§ **EXCERPTED DATA**:
§ §

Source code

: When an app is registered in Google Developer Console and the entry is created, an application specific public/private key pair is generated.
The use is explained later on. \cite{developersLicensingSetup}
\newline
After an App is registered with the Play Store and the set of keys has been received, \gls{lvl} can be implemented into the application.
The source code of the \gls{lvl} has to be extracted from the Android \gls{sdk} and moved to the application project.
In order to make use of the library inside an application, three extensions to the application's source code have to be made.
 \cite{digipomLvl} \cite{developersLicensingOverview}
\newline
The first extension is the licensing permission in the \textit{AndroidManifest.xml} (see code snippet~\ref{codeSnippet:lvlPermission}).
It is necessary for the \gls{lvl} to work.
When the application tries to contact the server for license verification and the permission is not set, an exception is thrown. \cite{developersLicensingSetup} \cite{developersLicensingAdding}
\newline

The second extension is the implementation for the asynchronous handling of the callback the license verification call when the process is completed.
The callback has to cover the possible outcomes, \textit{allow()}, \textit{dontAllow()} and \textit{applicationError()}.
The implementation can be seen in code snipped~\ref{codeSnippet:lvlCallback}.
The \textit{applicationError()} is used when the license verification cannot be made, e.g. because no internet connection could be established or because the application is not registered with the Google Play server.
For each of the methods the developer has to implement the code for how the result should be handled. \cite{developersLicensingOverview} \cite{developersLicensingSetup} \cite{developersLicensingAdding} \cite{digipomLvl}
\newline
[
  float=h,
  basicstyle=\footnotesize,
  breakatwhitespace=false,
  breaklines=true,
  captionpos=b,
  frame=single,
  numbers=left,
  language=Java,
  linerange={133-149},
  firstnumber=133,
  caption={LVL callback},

§ §

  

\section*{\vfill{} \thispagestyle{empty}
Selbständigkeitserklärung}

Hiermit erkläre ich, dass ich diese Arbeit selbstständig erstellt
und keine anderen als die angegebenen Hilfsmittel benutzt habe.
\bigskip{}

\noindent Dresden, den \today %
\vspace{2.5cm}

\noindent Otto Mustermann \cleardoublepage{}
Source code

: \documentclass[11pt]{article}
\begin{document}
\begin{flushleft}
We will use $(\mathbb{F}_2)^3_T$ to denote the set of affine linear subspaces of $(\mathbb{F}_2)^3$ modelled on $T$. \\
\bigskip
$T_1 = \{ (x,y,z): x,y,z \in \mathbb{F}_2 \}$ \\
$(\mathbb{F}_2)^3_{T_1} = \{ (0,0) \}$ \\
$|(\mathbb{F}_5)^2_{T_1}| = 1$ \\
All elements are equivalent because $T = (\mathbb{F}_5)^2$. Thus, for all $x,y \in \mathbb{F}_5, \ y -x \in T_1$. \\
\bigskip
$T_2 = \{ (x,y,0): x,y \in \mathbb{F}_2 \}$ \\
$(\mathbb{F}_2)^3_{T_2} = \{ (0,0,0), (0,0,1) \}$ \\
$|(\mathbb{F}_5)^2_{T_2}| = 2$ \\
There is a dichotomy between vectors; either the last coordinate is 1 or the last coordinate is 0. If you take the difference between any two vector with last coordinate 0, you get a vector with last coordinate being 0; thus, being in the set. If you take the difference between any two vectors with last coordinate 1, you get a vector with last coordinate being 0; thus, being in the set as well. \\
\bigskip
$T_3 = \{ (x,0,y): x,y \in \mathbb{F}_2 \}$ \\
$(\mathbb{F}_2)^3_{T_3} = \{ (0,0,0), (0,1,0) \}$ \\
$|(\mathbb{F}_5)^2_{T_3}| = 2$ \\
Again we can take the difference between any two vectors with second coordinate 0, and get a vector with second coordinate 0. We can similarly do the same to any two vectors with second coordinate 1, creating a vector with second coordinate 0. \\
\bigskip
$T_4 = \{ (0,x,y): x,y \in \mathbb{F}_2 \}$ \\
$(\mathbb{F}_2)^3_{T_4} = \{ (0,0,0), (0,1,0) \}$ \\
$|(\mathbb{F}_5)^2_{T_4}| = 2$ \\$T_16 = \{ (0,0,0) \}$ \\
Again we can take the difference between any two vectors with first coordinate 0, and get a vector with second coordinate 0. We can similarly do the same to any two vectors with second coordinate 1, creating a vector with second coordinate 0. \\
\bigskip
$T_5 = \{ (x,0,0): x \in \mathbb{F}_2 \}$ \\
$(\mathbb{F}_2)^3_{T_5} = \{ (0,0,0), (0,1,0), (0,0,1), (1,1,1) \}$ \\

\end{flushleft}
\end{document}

§ §

§ **WHAT TO DO**: How many lines in the records contain the string "applicationError"? Give the number by itself.

§ **SOLUTION FOR THIS TASK**: 2